L’art de l’orchestre
La discographie de la musique orchestrale permet d’approcher des trésors dès les débuts de la stéréophonie.
Le programme de l’électrique Charles Munch à la tête de l’Orchestre symphonique de Boston (Boléro, La Valse, Rapsodie espagnole) profite d’une prise de son Living Stereo qui respire large et offre des couleurs profondes (RCA, 1955-1956).
Dans un style moins spontané mais fascinant par ses subtiles irisations, Daphnis et Chloé par Pierre Boulez et l’Orchestre philharmonique de Berlin reste un indispensable (Deutsche Grammophon, 1994).
Qui désire une intégrale récente incluant les deux opéras optera pour Stéphane Denève, vif-argent et stylé, et l’Orchestre symphonique de la Radio de Stuttgart (SWR Classic, 5 CD, 2012-2014).
Impossible d’écarter la lionne Martha Argerich, qui restitue à la fois le swing jazzy et la douce mélancolie du Concerto pour piano en sol, avec Claudio Abbado et le Symphonique de Londres (Deutsche Grammophon, 1984).
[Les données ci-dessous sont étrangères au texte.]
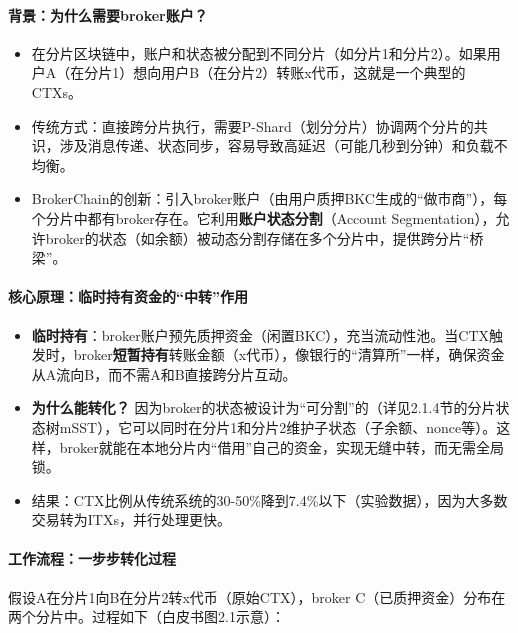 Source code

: \documentclass[a4paper,12pt]{ctexart}
\begin{document}
\paragraph{背景：为什么需要broker账户？}
\begin{itemize}
  \item 在分片区块链中，账户和状态被分配到不同分片（如分片1和分片2）。如果用户A（在分片1）想向用户B（在分片2）转账x代币，这就是一个典型的CTXs。
  \item 传统方式：直接跨分片执行，需要P-Shard（划分分片）协调两个分片的共识，涉及消息传递、状态同步，容易导致高延迟（可能几秒到分钟）和负载不均衡。
  \item BrokerChain的创新：引入broker账户（由用户质押BKC生成的“做市商”），每个分片中都有broker存在。它利用\textbf{账户状态分割}（Account Segmentation），允许broker的状态（如余额）被动态分割存储在多个分片中，提供跨分片“桥梁”。
\end{itemize}

\paragraph{核心原理：临时持有资金的“中转”作用}
\begin{itemize}
  \item \textbf{临时持有}：broker账户预先质押资金（闲置BKC），充当流动性池。当CTX触发时，broker\textbf{短暂持有}转账金额（x代币），像银行的“清算所”一样，确保资金从A流向B，而不需A和B直接跨分片互动。
  \item \textbf{为什么能转化？} 因为broker的状态被设计为“可分割”的（详见2.1.4节的分片状态树mSST），它可以同时在分片1和分片2维护子状态（子余额、nonce等）。这样，broker就能在本地分片内“借用”自己的资金，实现无缝中转，而无需全局锁。
  \item 结果：CTX比例从传统系统的30-50\%降到7.4\%以下（实验数据），因为大多数交易转为ITXs，并行处理更快。
\end{itemize}

\paragraph{工作流程：一步步转化过程}
假设A在分片1向B在分片2转x代币（原始CTX），broker C（已质押资金）分布在两个分片中。过程如下（白皮书图2.1示意）：
\end{document}
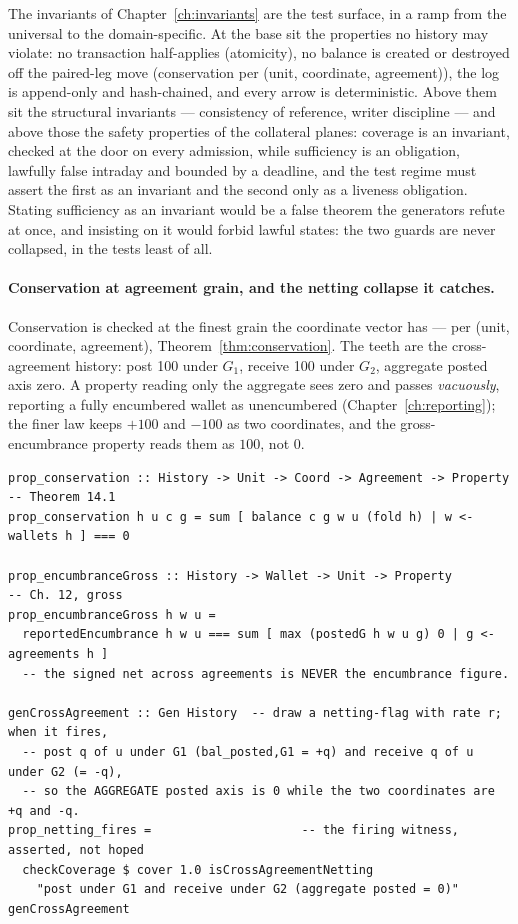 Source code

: \documentclass[11pt,a4paper]{article}
\begin{document}
The invariants of Chapter~\ref{ch:invariants} are the test surface, in a ramp from the
universal to the domain-specific. At the base sit the properties no history may violate: no
transaction half-applies (atomicity), no balance is created or destroyed off the paired-leg
move (conservation per (unit, coordinate, agreement)), the log is append-only and
hash-chained, and every arrow is deterministic. Above them sit the structural invariants --- consistency of
reference, writer discipline --- and above those the safety properties of the collateral
planes: coverage is an invariant, checked at the door on every admission, while sufficiency
is an obligation, lawfully false intraday and bounded by a deadline, and the test regime
must assert the first as an invariant and the second only as a liveness obligation. Stating
sufficiency as an invariant would be a false theorem the generators refute at once, and
insisting on it would forbid lawful states: the two guards are never collapsed, in the tests
least of all.

\paragraph{Conservation at agreement grain, and the netting collapse it catches.}
Conservation is checked at the finest grain the coordinate vector has --- per (unit,
coordinate, agreement), Theorem~\ref{thm:conservation}. The teeth are the cross-agreement
history: post 100 under $G_1$, receive 100 under $G_2$, aggregate posted axis zero. A
property reading only the aggregate sees zero and passes \emph{vacuously}, reporting a
fully encumbered wallet as unencumbered (Chapter~\ref{ch:reporting}); the finer law keeps
$+100$ and $-100$ as two coordinates, and the gross-encumbrance property reads them as
$100$, not $0$.

\begin{lstlisting}
prop_conservation :: History -> Unit -> Coord -> Agreement -> Property  -- Theorem 14.1
prop_conservation h u c g = sum [ balance c g w u (fold h) | w <- wallets h ] === 0

prop_encumbranceGross :: History -> Wallet -> Unit -> Property          -- Ch. 12, gross
prop_encumbranceGross h w u =
  reportedEncumbrance h w u === sum [ max (postedG h w u g) 0 | g <- agreements h ]
  -- the signed net across agreements is NEVER the encumbrance figure.

genCrossAgreement :: Gen History  -- draw a netting-flag with rate r; when it fires,
  -- post q of u under G1 (bal_posted,G1 = +q) and receive q of u under G2 (= -q),
  -- so the AGGREGATE posted axis is 0 while the two coordinates are +q and -q.
prop_netting_fires =                     -- the firing witness, asserted, not hoped
  checkCoverage $ cover 1.0 isCrossAgreementNetting
    "post under G1 and receive under G2 (aggregate posted = 0)" genCrossAgreement
\end{lstlisting}
\end{document}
Et pour découvrir Ravel avec le son des instruments des années 1920, il faut écouter le superbe enregistrement de Cédric Tiberghien (piano Pleyel de 1892) avec l’orchestre Les Siècles et François-Xavier Roth (Harmonia Mundi, 2020).
Ravel et la musique de chambre
La musique de chambre de Ravel a attiré les plus grands solistes depuis les débuts de l’enregistrement.
Mais pour un confort moderne et une interprétation inspirée, le Quatuor Hermès s’impose dans le Quatuor à cordes (La Dolce Volta, 2016).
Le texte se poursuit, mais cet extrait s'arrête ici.